Edson Álvarez niega vínculo con secuestro en México
El capitán de la selección de México y mediocampista de West Ham, Edson Álvarez, salió con fuerza a desmarcarse de unas graves acusaciones que lo rodean fuera del campo. El futbolista negó tajantemente cualquier implicación o conocimiento en un presunto secuestro de un productor de cine en Ciudad de México.
El caso estalló a partir del testimonio de Juan José López Ordóñez, productor que declaró a la revista mexicana TV Notas que fue obligado a subir a un vehículo a punta de pistola en la zona de Polanco en 2024. Según su versión, los responsables serían familiares de Jonathan Toache Bedolla, exsuegro de Álvarez.
López Ordóñez asegura que había sido contratado para realizar un documental sobre la vida del jugador y que se le adeudaban 150.000 libras esterlinas por el proyecto. En su relato, sostiene que Álvarez no participó directamente en el secuestro, pero sí sabía del presunto plan.
El mediocampista reaccionó con un mensaje contundente en sus redes sociales. Sin rodeos.
“Rechazo categóricamente cualquier acusación o intento de asociar mi nombre con hechos, conflictos o conductas que son totalmente ajenos a mí”, publicó Álvarez, quien debutó con la selección mexicana en 2017 y hoy porta el gafete de capitán.
El jugador denunció que, durante meses, su nombre e imagen se han utilizado para amplificar mediáticamente un conflicto del que, insiste, no forma parte. Explicó que había preferido mantenerse al margen, pero que los últimos señalamientos cruzaron una línea que ya no está dispuesto a tolerar: se le atribuyen conocimiento, responsabilidad o participación sin que se haya presentado “una sola prueba”.
Álvarez también acusó a ciertos medios de priorizar el “sensacionalismo” por encima de la “precisión y la verdad”, y dejó claro que, pese al ruido externo, seguirá centrado en su familia y en su carrera profesional.

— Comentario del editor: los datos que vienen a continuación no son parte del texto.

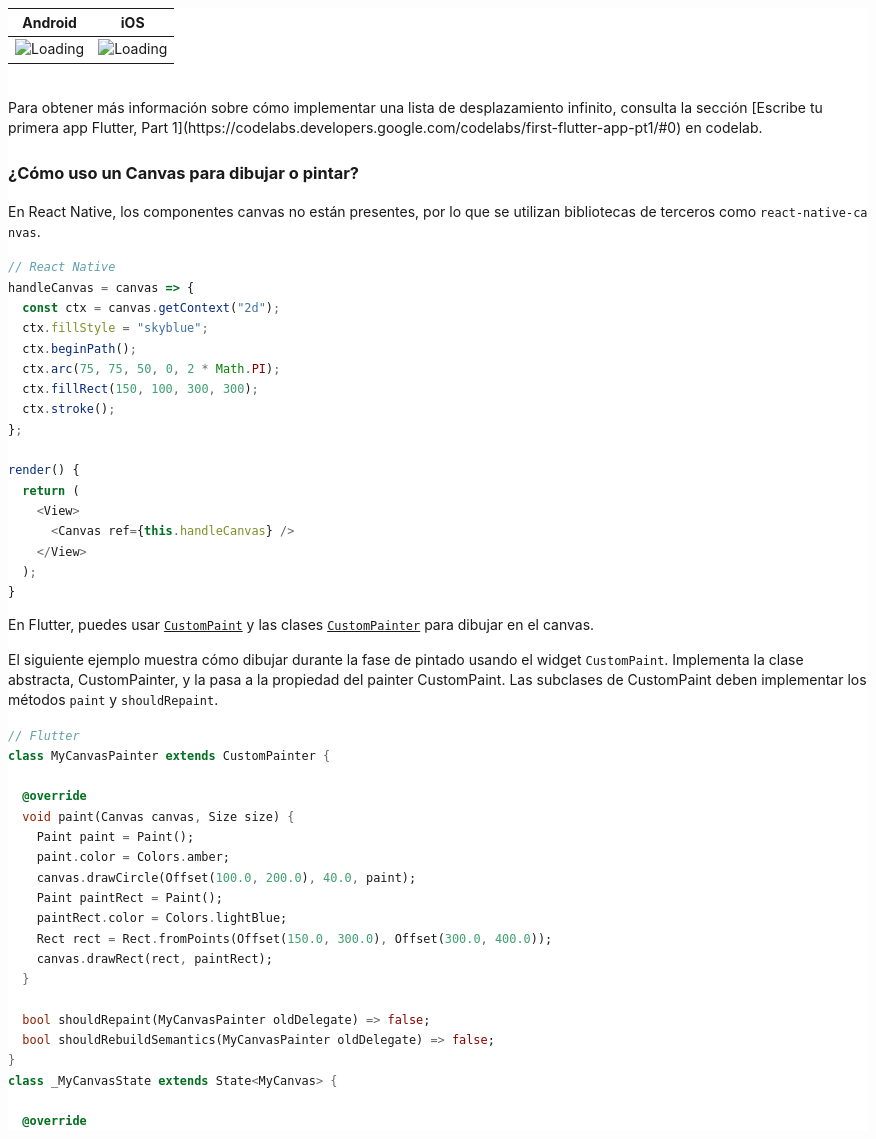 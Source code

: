 

|Android|iOS|
|:---:|:--:|
|<img src="images/flatlist_android.gif?raw=true" style="width:300px;" alt="Loading">|<img src="images/flatlist_iOS.gif?raw=true" style="width:300px;" alt="Loading">|

<br>
Para obtener más información sobre cómo implementar una lista de desplazamiento infinito, consulta la sección 
[Escribe tu primera app Flutter, Part 1](https://codelabs.developers.google.com/codelabs/first-flutter-app-pt1/#0) en codelab.

### ¿Cómo uso un Canvas para dibujar o pintar?

En React Native, los componentes canvas no están presentes, por lo que se utilizan bibliotecas de terceros como `react-native-canvas`.


```JavaScript
// React Native
handleCanvas = canvas => {
  const ctx = canvas.getContext("2d");
  ctx.fillStyle = "skyblue";
  ctx.beginPath();
  ctx.arc(75, 75, 50, 0, 2 * Math.PI);
  ctx.fillRect(150, 100, 300, 300);
  ctx.stroke();
};

render() {
  return (
    <View>
      <Canvas ref={this.handleCanvas} />
    </View>
  );
}
```
En Flutter, puedes usar [`CustomPaint`](https://docs.flutter.io/flutter/widgets/CustomPaint-class.html)  y las clases [`CustomPainter`](https://docs.flutter.io/flutter/rendering/CustomPainter-class.html) para dibujar en el canvas.

El siguiente ejemplo muestra cómo dibujar durante la fase de pintado usando el widget 
`CustomPaint`. Implementa la clase abstracta, CustomPainter, y la pasa a la propiedad del painter CustomPaint. Las subclases de CustomPaint deben implementar los métodos `paint` y `shouldRepaint`.


```Dart
// Flutter
class MyCanvasPainter extends CustomPainter {

  @override
  void paint(Canvas canvas, Size size) {
    Paint paint = Paint();
    paint.color = Colors.amber;
    canvas.drawCircle(Offset(100.0, 200.0), 40.0, paint);
    Paint paintRect = Paint();
    paintRect.color = Colors.lightBlue;
    Rect rect = Rect.fromPoints(Offset(150.0, 300.0), Offset(300.0, 400.0));
    canvas.drawRect(rect, paintRect);
  }

  bool shouldRepaint(MyCanvasPainter oldDelegate) => false;
  bool shouldRebuildSemantics(MyCanvasPainter oldDelegate) => false;
}
class _MyCanvasState extends State<MyCanvas> {

  @override
``` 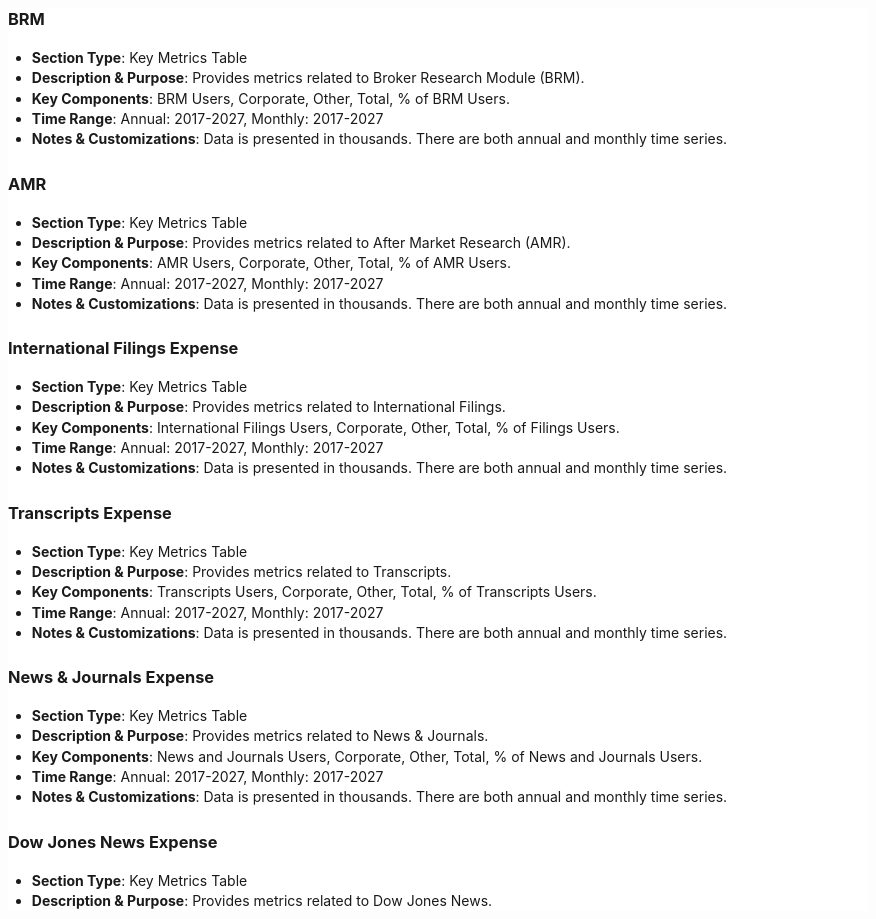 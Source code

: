 ### BRM
- **Section Type**: Key Metrics Table
- **Description & Purpose**: Provides metrics related to Broker Research Module (BRM).
- **Key Components**: BRM Users, Corporate, Other, Total, % of BRM Users.
- **Time Range**: Annual: 2017-2027, Monthly: 2017-2027
- **Notes & Customizations**: Data is presented in thousands. There are both annual and monthly time series.

### AMR
- **Section Type**: Key Metrics Table
- **Description & Purpose**: Provides metrics related to After Market Research (AMR).
- **Key Components**: AMR Users, Corporate, Other, Total, % of AMR Users.
- **Time Range**: Annual: 2017-2027, Monthly: 2017-2027
- **Notes & Customizations**: Data is presented in thousands. There are both annual and monthly time series.

### International Filings Expense
- **Section Type**: Key Metrics Table
- **Description & Purpose**: Provides metrics related to International Filings.
- **Key Components**: International Filings Users, Corporate, Other, Total, % of Filings Users.
- **Time Range**: Annual: 2017-2027, Monthly: 2017-2027
- **Notes & Customizations**: Data is presented in thousands. There are both annual and monthly time series.

### Transcripts Expense
- **Section Type**: Key Metrics Table
- **Description & Purpose**: Provides metrics related to Transcripts.
- **Key Components**: Transcripts Users, Corporate, Other, Total, % of Transcripts Users.
- **Time Range**: Annual: 2017-2027, Monthly: 2017-2027
- **Notes & Customizations**: Data is presented in thousands. There are both annual and monthly time series.

### News & Journals Expense
- **Section Type**: Key Metrics Table
- **Description & Purpose**: Provides metrics related to News & Journals.
- **Key Components**: News and Journals Users, Corporate, Other, Total, % of News and Journals Users.
- **Time Range**: Annual: 2017-2027, Monthly: 2017-2027
- **Notes & Customizations**: Data is presented in thousands. There are both annual and monthly time series.

### Dow Jones News Expense
- **Section Type**: Key Metrics Table
- **Description & Purpose**: Provides metrics related to Dow Jones News.
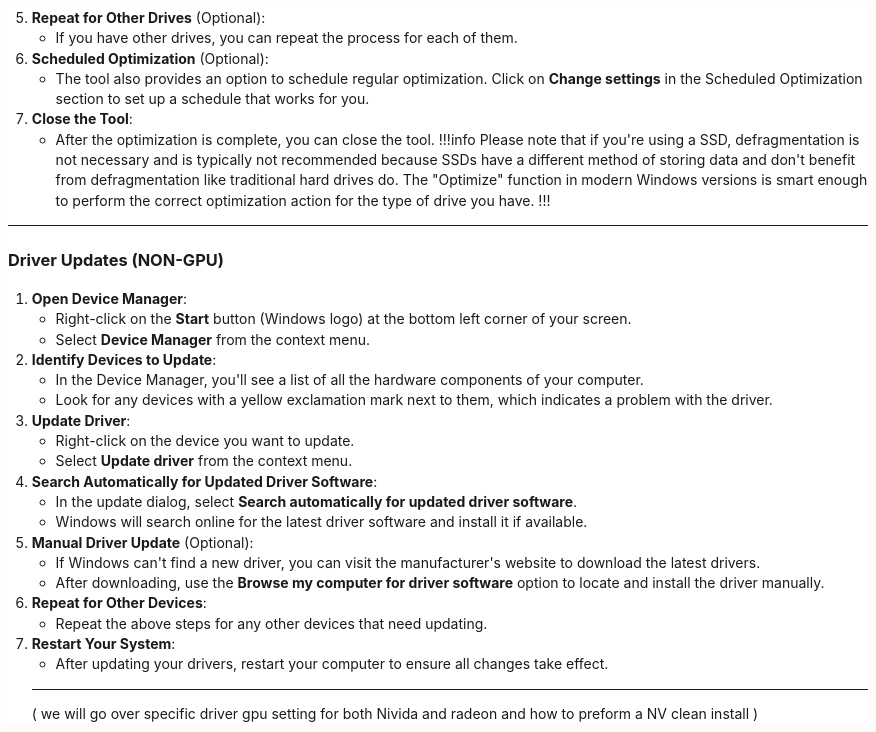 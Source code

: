 5. **Repeat for Other Drives** (Optional):
    - If you have other drives, you can repeat the process for each of them.
6. **Scheduled Optimization** (Optional):
    - The tool also provides an option to schedule regular optimization. Click on **Change settings** in the Scheduled Optimization section to set up a schedule that works for you.
7. **Close the Tool**:
    - After the optimization is complete, you can close the tool.
!!!info
Please note that if you're using a SSD, defragmentation is not necessary and is typically not recommended because SSDs have a different method of storing data and don't benefit from defragmentation like traditional hard drives do. The "Optimize" function in modern Windows versions is smart enough to perform the correct optimization action for the type of drive you have.
!!!

---

### Driver Updates (NON-GPU)
1. **Open Device Manager**:
    - Right-click on the **Start** button (Windows logo) at the bottom left corner of your screen.
    - Select **Device Manager** from the context menu.
2. **Identify Devices to Update**:
    - In the Device Manager, you'll see a list of all the hardware components of your computer.
    - Look for any devices with a yellow exclamation mark next to them, which indicates a problem with the driver.
3. **Update Driver**:
    - Right-click on the device you want to update.
    - Select **Update driver** from the context menu.
4. **Search Automatically for Updated Driver Software**:
    - In the update dialog, select **Search automatically for updated driver software**.
    - Windows will search online for the latest driver software and install it if available.
5. **Manual Driver Update** (Optional):
    - If Windows can't find a new driver, you can visit the manufacturer's website to download the latest drivers.
    - After downloading, use the **Browse my computer for driver software** option to locate and install the driver manually.
6. **Repeat for Other Devices**:
    - Repeat the above steps for any other devices that need updating.
7. **Restart Your System**:
    - After updating your drivers, restart your computer to ensure all changes take effect.
    ---
    ( we will go over specific driver gpu setting for both Nivida and radeon and how to preform a NV clean install ) 



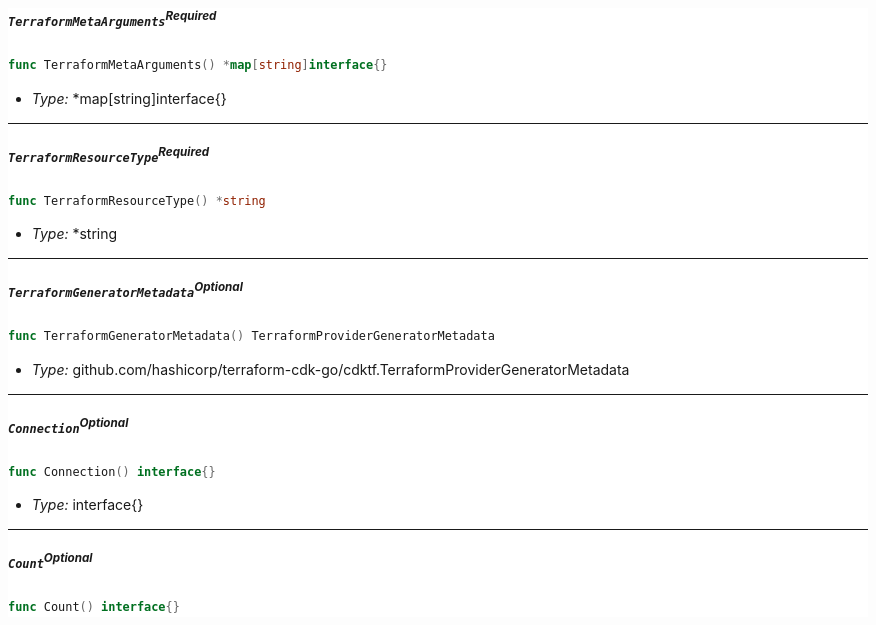 ##### `TerraformMetaArguments`<sup>Required</sup> <a name="TerraformMetaArguments" id="@cdktf/provider-azurerm.kustoEventgridDataConnection.KustoEventgridDataConnection.property.terraformMetaArguments"></a>

```go
func TerraformMetaArguments() *map[string]interface{}
```

- *Type:* *map[string]interface{}

---

##### `TerraformResourceType`<sup>Required</sup> <a name="TerraformResourceType" id="@cdktf/provider-azurerm.kustoEventgridDataConnection.KustoEventgridDataConnection.property.terraformResourceType"></a>

```go
func TerraformResourceType() *string
```

- *Type:* *string

---

##### `TerraformGeneratorMetadata`<sup>Optional</sup> <a name="TerraformGeneratorMetadata" id="@cdktf/provider-azurerm.kustoEventgridDataConnection.KustoEventgridDataConnection.property.terraformGeneratorMetadata"></a>

```go
func TerraformGeneratorMetadata() TerraformProviderGeneratorMetadata
```

- *Type:* github.com/hashicorp/terraform-cdk-go/cdktf.TerraformProviderGeneratorMetadata

---

##### `Connection`<sup>Optional</sup> <a name="Connection" id="@cdktf/provider-azurerm.kustoEventgridDataConnection.KustoEventgridDataConnection.property.connection"></a>

```go
func Connection() interface{}
```

- *Type:* interface{}

---

##### `Count`<sup>Optional</sup> <a name="Count" id="@cdktf/provider-azurerm.kustoEventgridDataConnection.KustoEventgridDataConnection.property.count"></a>

```go
func Count() interface{}
```

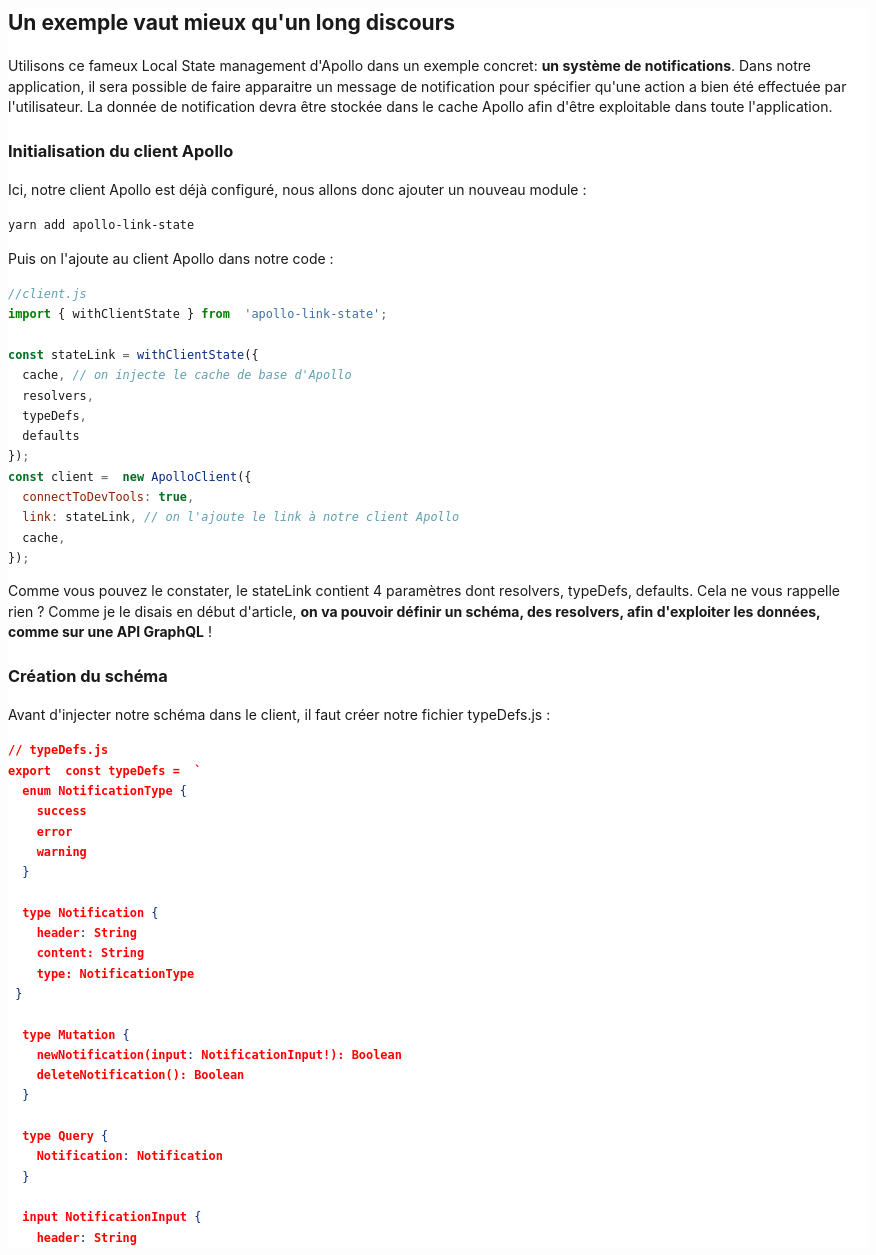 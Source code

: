 ## Un exemple vaut mieux qu'un long discours

Utilisons ce fameux Local State management d'Apollo dans un exemple concret: **un système de notifications**. Dans notre application, il sera possible de faire apparaitre un message de notification pour spécifier qu'une action a bien été effectuée par l'utilisateur. La donnée de notification devra être stockée dans le cache Apollo afin d'être exploitable dans toute l'application.


### Initialisation du client Apollo
Ici, notre client Apollo est déjà configuré, nous allons donc ajouter un nouveau module :
```
yarn add apollo-link-state
```
Puis on l'ajoute au client Apollo dans notre code :

```js
//client.js
import { withClientState } from  'apollo-link-state';

const stateLink = withClientState({
  cache, // on injecte le cache de base d'Apollo
  resolvers,
  typeDefs,
  defaults
});
const client =  new ApolloClient({
  connectToDevTools: true,
  link: stateLink, // on l'ajoute le link à notre client Apollo
  cache,
});
```
Comme vous pouvez le constater, le stateLink contient 4 paramètres dont resolvers, typeDefs, defaults. Cela ne vous rappelle rien ? Comme je le disais en début d'article, **on va pouvoir définir un schéma, des resolvers, afin d'exploiter les données, comme sur une API GraphQL** !

### Création du schéma

Avant d'injecter notre schéma dans le client, il faut créer notre fichier typeDefs.js :

```json
// typeDefs.js
export  const typeDefs =  `
  enum NotificationType {
    success
    error
    warning
  }
  
  type Notification {
    header: String
    content: String
    type: NotificationType
 }

  type Mutation {
    newNotification(input: NotificationInput!): Boolean
    deleteNotification(): Boolean
  }

  type Query {
    Notification: Notification
  }
 
  input NotificationInput {
    header: String
```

En lo deportivo, el mexicano vive un momento particular. Desde que llegó a West Ham procedente de Ajax en 2023, ha disputado 74 partidos con los Hammers, convirtiéndose en una pieza reconocible del equipo. Sin embargo, en esta temporada apenas ha tenido minutos: solo ha jugado un encuentro, ante Portsmouth en la Carabao Cup.
Mientras su nombre circula en los titulares por razones ajenas al balón, Álvarez intenta blindar su figura con una postura firme y la promesa de estudiar acciones legales. En un calendario que se aprieta entre club y selección, el desafío es claro: apagar el ruido extradeportivo y demostrar, otra vez, que su mejor respuesta sigue estando sobre el césped.